Re: [slurm-users] not allocating jobs even resources are free

2020-04-24 Thread Brian W. Johanson

Without seeing the jobs in your queue, I would expect the next job in 
FIFO order to be too large to fit in the current idle resources.


Configure it to use the backfill scheduler: SchedulerType=sched/backfill

  SchedulerType
  Identifies  the type of scheduler to be used.  Note the 
slurmctld daemon must be restarted for a change in scheduler type to 
become effective (reconfiguring a running daemon has no effect for this 
parameter).  The scontrol command can be used to manually change job 
priorities if desired.  Acceptable values include:


  sched/backfill
 For a backfill scheduling module to augment the 
default FIFO scheduling.  Backfill scheduling will initiate 
lower-priority jobs if doing so does not delay the expected initiation 
time of any  higher  priority  job.   Effectiveness of  backfill 
scheduling is dependent upon users specifying job time limits, otherwise 
all jobs will have the same time limit and backfilling is impossible.  
Note documentation for the SchedulerParameters option above.  This is 
the default configuration.


  sched/builtin
 This  is  the  FIFO scheduler which initiates jobs 
in priority order.  If any job in the partition can not be scheduled, no 
lower priority job in that partition will be scheduled.  An exception is 
made for jobs that can not run due to partition constraints (e.g. the 
time limit) or down/drained nodes.  In that case, lower priority jobs 
can be initiated and not impact the higher priority job.




Your partitions are set with maxtime=INFINITE, if your users are not 
specifying a reasonable timelimit to their jobs, this won't help either.



-b


On 4/24/20 1:52 PM, navin srivastava wrote:

In addition to the above when i see the sprio of both the jobs it says :-

for normal queue jobs all jobs showing the same priority

 JOBID PARTITION   PRIORITY  FAIRSHARE
        1291352 normal           15789      15789

for GPUsmall all jobs showing the same priority.

 JOBID PARTITION   PRIORITY  FAIRSHARE
        1291339 GPUsmall      21052      21053

On Fri, Apr 24, 2020 at 11:14 PM navin srivastava 
mailto:navin.alt...@gmail.com>> wrote:


Hi Team,

we are facing some issue in our environment.

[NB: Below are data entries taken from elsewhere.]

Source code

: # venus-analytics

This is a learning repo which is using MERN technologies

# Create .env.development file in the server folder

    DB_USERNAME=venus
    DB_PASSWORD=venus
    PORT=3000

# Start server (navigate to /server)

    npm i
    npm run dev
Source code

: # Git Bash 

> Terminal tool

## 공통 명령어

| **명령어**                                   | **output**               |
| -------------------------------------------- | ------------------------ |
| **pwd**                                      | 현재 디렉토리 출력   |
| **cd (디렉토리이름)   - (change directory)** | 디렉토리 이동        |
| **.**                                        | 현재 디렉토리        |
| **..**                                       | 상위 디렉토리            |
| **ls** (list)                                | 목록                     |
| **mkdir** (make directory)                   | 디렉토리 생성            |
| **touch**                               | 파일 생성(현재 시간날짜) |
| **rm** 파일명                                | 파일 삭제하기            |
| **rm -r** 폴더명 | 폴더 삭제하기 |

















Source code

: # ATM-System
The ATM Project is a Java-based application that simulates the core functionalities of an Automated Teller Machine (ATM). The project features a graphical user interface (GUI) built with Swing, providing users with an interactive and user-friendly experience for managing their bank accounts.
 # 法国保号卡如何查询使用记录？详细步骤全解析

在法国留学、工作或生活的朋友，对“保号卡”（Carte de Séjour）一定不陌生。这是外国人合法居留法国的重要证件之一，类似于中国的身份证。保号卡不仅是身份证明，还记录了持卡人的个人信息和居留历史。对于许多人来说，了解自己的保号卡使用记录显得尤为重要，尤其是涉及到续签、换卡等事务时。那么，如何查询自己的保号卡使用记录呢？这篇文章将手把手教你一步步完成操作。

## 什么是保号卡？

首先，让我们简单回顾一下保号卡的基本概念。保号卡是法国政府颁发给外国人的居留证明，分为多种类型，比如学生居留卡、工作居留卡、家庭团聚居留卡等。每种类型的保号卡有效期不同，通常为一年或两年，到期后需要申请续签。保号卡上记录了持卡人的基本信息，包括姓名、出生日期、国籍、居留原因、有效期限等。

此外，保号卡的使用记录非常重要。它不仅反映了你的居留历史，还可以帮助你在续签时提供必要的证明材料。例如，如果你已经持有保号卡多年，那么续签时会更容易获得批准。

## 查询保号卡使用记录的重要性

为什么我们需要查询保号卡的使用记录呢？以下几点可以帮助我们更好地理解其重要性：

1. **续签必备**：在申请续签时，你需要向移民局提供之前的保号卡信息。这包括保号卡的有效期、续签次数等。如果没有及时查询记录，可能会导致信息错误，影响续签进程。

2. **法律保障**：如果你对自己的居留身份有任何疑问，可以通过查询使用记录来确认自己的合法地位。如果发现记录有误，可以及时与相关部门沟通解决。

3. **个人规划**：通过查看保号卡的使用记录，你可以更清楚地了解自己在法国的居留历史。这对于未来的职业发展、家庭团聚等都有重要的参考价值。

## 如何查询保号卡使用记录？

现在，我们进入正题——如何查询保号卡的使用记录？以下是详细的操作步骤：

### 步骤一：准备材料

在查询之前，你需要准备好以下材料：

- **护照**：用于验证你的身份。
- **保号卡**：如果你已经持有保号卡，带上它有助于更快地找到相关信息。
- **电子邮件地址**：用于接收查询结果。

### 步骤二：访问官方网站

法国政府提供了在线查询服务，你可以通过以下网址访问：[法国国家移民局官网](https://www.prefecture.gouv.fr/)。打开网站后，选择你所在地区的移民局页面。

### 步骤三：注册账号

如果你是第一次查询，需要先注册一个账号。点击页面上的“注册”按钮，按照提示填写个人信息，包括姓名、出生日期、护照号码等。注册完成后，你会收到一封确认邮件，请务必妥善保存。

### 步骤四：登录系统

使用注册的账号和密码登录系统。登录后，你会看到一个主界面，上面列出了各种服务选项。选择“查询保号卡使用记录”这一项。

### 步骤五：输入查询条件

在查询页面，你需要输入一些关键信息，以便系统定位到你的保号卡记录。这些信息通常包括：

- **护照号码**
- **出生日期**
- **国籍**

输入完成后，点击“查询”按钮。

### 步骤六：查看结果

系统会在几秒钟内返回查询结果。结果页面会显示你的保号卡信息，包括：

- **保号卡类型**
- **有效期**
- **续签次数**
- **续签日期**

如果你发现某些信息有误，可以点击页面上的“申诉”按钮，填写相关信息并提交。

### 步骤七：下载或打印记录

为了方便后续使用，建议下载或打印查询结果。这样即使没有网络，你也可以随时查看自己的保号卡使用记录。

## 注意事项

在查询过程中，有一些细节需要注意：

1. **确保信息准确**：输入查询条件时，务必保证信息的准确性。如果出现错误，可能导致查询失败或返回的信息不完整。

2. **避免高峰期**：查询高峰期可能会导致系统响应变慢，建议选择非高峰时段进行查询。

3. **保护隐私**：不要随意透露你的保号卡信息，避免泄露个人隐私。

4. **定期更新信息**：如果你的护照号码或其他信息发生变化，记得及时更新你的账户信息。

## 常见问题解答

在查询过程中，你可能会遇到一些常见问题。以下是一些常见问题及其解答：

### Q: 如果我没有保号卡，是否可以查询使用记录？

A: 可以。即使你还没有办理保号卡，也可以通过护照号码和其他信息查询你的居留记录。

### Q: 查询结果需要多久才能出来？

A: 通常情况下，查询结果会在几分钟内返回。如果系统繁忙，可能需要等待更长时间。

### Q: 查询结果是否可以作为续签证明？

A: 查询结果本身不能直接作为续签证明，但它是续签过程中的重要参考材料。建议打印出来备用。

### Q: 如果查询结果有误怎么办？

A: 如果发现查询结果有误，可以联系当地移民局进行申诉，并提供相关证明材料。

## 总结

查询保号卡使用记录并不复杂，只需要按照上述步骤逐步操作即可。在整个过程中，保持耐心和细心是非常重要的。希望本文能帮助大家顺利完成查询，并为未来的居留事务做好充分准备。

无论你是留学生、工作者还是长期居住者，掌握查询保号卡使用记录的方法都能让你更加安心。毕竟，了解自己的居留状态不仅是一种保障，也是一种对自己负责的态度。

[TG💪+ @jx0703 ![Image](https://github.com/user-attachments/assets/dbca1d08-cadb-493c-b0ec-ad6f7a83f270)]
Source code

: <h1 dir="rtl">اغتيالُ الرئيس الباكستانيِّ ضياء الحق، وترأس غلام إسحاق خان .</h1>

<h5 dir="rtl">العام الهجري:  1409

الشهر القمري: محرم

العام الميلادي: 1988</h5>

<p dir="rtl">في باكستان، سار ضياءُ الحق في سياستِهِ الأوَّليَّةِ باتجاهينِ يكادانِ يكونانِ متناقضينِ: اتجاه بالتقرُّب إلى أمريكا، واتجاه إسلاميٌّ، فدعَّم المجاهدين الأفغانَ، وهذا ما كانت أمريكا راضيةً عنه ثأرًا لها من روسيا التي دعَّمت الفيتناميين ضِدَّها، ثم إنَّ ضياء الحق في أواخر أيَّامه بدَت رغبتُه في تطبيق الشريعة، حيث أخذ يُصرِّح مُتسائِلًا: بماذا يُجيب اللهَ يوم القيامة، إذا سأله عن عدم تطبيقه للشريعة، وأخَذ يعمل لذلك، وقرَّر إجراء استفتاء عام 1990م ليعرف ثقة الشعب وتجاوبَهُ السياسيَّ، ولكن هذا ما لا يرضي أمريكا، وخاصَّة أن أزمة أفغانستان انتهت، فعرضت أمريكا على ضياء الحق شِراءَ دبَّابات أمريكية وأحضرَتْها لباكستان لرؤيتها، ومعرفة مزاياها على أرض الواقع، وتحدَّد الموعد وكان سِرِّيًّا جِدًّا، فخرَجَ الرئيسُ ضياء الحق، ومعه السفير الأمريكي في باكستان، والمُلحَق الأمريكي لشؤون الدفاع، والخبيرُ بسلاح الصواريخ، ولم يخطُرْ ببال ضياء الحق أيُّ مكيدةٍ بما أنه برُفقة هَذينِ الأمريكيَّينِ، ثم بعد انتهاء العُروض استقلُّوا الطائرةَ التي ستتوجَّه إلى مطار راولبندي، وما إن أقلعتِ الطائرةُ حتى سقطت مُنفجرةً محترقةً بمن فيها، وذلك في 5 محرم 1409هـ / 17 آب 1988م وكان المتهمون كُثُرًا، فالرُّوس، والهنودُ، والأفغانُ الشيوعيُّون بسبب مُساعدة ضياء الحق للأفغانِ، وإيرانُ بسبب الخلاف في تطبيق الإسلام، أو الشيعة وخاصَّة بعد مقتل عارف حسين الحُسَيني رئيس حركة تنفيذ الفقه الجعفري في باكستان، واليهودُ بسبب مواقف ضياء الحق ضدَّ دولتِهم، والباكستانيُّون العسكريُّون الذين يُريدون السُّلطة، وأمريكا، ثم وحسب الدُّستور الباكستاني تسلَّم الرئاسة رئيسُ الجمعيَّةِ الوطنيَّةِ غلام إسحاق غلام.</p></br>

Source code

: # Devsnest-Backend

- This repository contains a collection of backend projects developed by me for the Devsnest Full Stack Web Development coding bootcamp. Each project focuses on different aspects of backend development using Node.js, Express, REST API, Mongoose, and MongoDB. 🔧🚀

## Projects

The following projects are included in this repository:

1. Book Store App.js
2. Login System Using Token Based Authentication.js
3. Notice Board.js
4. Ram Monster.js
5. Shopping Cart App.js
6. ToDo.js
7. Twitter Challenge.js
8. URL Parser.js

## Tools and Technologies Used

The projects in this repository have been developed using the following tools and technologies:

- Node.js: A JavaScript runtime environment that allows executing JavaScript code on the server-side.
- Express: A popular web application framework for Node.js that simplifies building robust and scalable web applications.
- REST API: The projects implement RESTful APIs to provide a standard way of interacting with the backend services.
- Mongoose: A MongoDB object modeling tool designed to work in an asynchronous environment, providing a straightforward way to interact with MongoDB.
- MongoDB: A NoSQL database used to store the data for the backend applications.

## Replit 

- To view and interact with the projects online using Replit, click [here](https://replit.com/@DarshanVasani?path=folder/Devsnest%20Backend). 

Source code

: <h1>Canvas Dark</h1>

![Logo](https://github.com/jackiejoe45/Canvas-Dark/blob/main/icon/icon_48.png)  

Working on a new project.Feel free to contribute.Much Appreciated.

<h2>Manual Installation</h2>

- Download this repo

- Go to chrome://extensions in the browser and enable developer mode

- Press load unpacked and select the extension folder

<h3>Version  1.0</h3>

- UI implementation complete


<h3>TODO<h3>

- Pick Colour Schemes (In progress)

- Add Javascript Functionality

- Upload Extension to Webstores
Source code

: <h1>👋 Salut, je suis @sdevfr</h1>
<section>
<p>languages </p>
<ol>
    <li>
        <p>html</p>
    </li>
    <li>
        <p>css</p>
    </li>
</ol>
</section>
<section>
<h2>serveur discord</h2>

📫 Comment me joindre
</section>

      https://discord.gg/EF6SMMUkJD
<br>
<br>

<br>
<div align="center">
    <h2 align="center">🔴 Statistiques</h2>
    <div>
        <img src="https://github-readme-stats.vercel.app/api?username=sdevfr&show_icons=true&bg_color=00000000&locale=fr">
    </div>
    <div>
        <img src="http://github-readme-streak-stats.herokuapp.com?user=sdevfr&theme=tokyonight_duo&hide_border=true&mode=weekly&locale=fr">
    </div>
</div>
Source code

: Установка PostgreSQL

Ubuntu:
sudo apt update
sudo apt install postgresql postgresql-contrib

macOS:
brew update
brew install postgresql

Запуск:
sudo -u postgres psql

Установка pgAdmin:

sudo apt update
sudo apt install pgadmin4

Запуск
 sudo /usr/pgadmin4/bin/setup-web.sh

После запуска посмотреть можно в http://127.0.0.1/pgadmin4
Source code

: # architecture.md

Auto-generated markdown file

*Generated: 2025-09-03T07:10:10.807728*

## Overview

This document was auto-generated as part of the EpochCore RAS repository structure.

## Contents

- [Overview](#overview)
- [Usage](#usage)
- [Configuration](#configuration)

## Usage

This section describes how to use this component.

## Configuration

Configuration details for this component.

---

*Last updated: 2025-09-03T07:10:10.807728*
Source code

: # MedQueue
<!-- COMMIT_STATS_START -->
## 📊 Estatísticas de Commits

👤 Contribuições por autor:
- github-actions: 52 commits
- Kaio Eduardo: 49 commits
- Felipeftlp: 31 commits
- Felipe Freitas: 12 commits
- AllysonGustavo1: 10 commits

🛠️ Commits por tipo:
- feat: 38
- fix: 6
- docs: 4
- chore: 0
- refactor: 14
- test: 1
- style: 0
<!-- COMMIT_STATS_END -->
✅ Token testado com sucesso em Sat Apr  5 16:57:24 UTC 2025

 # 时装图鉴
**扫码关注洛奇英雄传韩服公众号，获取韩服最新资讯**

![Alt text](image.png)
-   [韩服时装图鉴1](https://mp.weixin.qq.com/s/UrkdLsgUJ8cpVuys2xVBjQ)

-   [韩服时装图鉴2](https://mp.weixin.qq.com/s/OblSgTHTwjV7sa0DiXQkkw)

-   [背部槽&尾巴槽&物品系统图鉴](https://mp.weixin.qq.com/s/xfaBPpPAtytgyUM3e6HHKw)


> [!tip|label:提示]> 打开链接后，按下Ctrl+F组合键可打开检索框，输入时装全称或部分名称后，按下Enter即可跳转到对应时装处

The resources are
free but job is going into the QUEUE state but not running.

i have attached the slurm.conf file here.

scenario:-

There are job only in the 2 partitions:
 344 jobs are in PD state in normal partition and the node belongs
from the normal partitions are full and no more job can run.

1300 JOBS are in GPUsmall partition are in queue and enough CPU is
avaiable to execute the jobs but i see the jobs are not
scheduling on free nodes.

Rest there are no pend jobs in any other partition .
eg:-
node status:- node18

NodeName=node18 Arch=x86_64 CoresPerSocket=18
   CPUAlloc=6 CPUErr=0 CPUTot=36 CPULoad=4.07
   AvailableFeatures=K2200
   ActiveFeatures=K2200
   Gres=gpu:2
   NodeAddr=node18 NodeHostName=node18 Version=17.11
   OS=Linux 4.4.140-94.42-default #1 SMP Tue Jul 17 07:44:50 UTC
2018 (0b375e4)
   RealMemory=1 AllocMem=0 FreeMem=79532 Sockets=2 Boards=1
   State=MIXED ThreadsPerCore=1 TmpDisk=0 Weight=1 Owner=N/A
MCS_label=N/A
   Partitions=GPUsmall,pm_shared
   BootTime=2019-12-10T14:16:37 SlurmdStartTime=2019-12-10T14:24:08
   CfgTRES=cpu=36,mem=1M,billing=36
   AllocTRES=cpu=6
   CapWatts=n/a
   CurrentWatts=0 LowestJoules=0 ConsumedJoules=0
   ExtSensorsJoules=n/s ExtSensorsWatts=0 ExtSensorsTemp=n/s

node19:-

NodeName=node19 Arch=x86_64 CoresPerSocket=18
   CPUAlloc=16 CPUErr=0 CPUTot=36 CPULoad=15.43
   AvailableFeatures=K2200
   ActiveFeatures=K2200
   Gres=gpu:2
   NodeAddr=node19 NodeHostName=node19 Version=17.11
   OS=Linux 4.12.14-94.41-default #1 SMP Wed Oct 31 12:25:04 UTC
2018 (3090901)
   RealMemory=1 AllocMem=0 FreeMem=63998 Sockets=2 Boards=1
   State=MIXED ThreadsPerCore=1 TmpDisk=0 Weight=1 Owner=N/A
MCS_label=N/A
   Partitions=GPUsmall,pm_shared
   BootTime=2020-03-12T06:51:54 SlurmdStartTime=2020-03-12T06:53:14
   CfgTRES=cpu=36,mem=1M,billing=36
   AllocTRES=cpu=16
   CapWatts=n/a
   CurrentWatts=0 LowestJoules=0 ConsumedJoules=0
   ExtSensorsJoules=n/s ExtSensorsWatts=0 ExtSensorsTemp=n/s

could you please help me to understand what could be the reason?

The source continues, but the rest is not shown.